Striking view of Georgia Tech, showing the University Campus, Baseball Field, Football Field (both teams would then have been coached by John Heisman, for whom the Heisman Trophy is named) and neighboring parts of Atlanta.

Originally printed circa 1911, this example is a later re-strike from the original plate.

W.T. Littig & Co. of New York advertised itself as "Engravers, Photo Engravers, Commercial Artists. Photogravure Bird's-eye Views of School Plants and Institutions." The company published the college views by Richard Rummell, although we can find no record of Rummell having produced a view of the Georgia Tech campus (the furthest south was apparently the University of Virginia). We have located an entry in the Minutes of the University of Georgia Board of Trustees (1911-1919), under the heading "Littig & Company Campus Pictures," noting that on June 16, 1911, the Board of Trustees "The proposition of W.T. Littig & Co. to furnish pictures of the University Campus was referred to the finance committee." There is no indication that the entry referred to the Georgia School of Technology campus or that Littig was successful in persuading the University of Georgia to purchase views of its campus.

The Georgia School of Technology opened in the fall of 1888 with two buildings. The present view, prepared a little more than 20 years after the opening of the campus, shows significant growth from the original two buildings. The name of the school remained unchanged until 1948.

The idea of a technology school in Georgia was introduced in 1865 during the Reconstruction period.

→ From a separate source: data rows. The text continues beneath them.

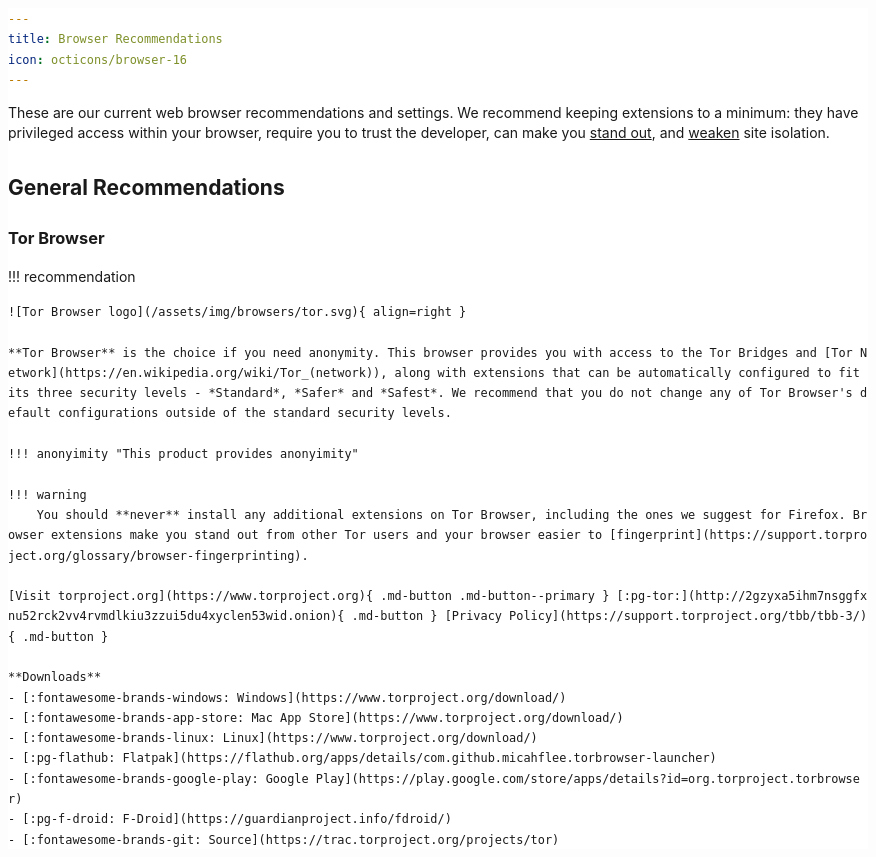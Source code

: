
 ```yaml
---
title: Browser Recommendations
icon: octicons/browser-16
---
```

These are our current web browser recommendations and settings. We recommend keeping extensions to a minimum: they have privileged access within your browser, require you to trust the developer, can make you [stand out](https://en.wikipedia.org/wiki/Device_fingerprint#Browser_fingerprint), and [weaken](https://groups.google.com/a/chromium.org/g/chromium-extensions/c/0ei-UCHNm34/m/lDaXwQhzBAAJ) site isolation.

## General Recommendations

### Tor Browser

!!! recommendation

    ![Tor Browser logo](/assets/img/browsers/tor.svg){ align=right }

    **Tor Browser** is the choice if you need anonymity. This browser provides you with access to the Tor Bridges and [Tor Network](https://en.wikipedia.org/wiki/Tor_(network)), along with extensions that can be automatically configured to fit its three security levels - *Standard*, *Safer* and *Safest*. We recommend that you do not change any of Tor Browser's default configurations outside of the standard security levels.

    !!! anonyimity "This product provides anonyimity"

    !!! warning
        You should **never** install any additional extensions on Tor Browser, including the ones we suggest for Firefox. Browser extensions make you stand out from other Tor users and your browser easier to [fingerprint](https://support.torproject.org/glossary/browser-fingerprinting).

    [Visit torproject.org](https://www.torproject.org){ .md-button .md-button--primary } [:pg-tor:](http://2gzyxa5ihm7nsggfxnu52rck2vv4rvmdlkiu3zzui5du4xyclen53wid.onion){ .md-button } [Privacy Policy](https://support.torproject.org/tbb/tbb-3/){ .md-button }

    **Downloads**
    - [:fontawesome-brands-windows: Windows](https://www.torproject.org/download/)
    - [:fontawesome-brands-app-store: Mac App Store](https://www.torproject.org/download/)
    - [:fontawesome-brands-linux: Linux](https://www.torproject.org/download/)
    - [:pg-flathub: Flatpak](https://flathub.org/apps/details/com.github.micahflee.torbrowser-launcher)
    - [:fontawesome-brands-google-play: Google Play](https://play.google.com/store/apps/details?id=org.torproject.torbrowser)
    - [:pg-f-droid: F-Droid](https://guardianproject.info/fdroid/)
    - [:fontawesome-brands-git: Source](https://trac.torproject.org/projects/tor)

Two former Confederate officers, Major John Fletcher Hanson (an industrialist) and Nathaniel Edwin Harris (future Governor of Georgia), who had become prominent citizens in the town of Macon, Georgia after the Civil War, strongly believed that the South needed to improve its technology to compete with the industrial revolution that was occurring throughout the North.

In 1882, the Georgia State Legislature authorized a committee, led by Harris, to visit the Northeast to see firsthand how technology schools worked. On October 13, 1885, Georgia Governor Henry D. McDaniel signed the bill to create and fund the new school. In 1887, Atlanta pioneer Richard Peters donated 4 acres for the campus. The land was bounded on the south by North Avenue, and on the west by Cherry Street. Peters then sold five adjoining acres of land to the state for $10,000.. This land was located near the northern city limits of Atlanta at the time.

Condition Description
Very wide margins.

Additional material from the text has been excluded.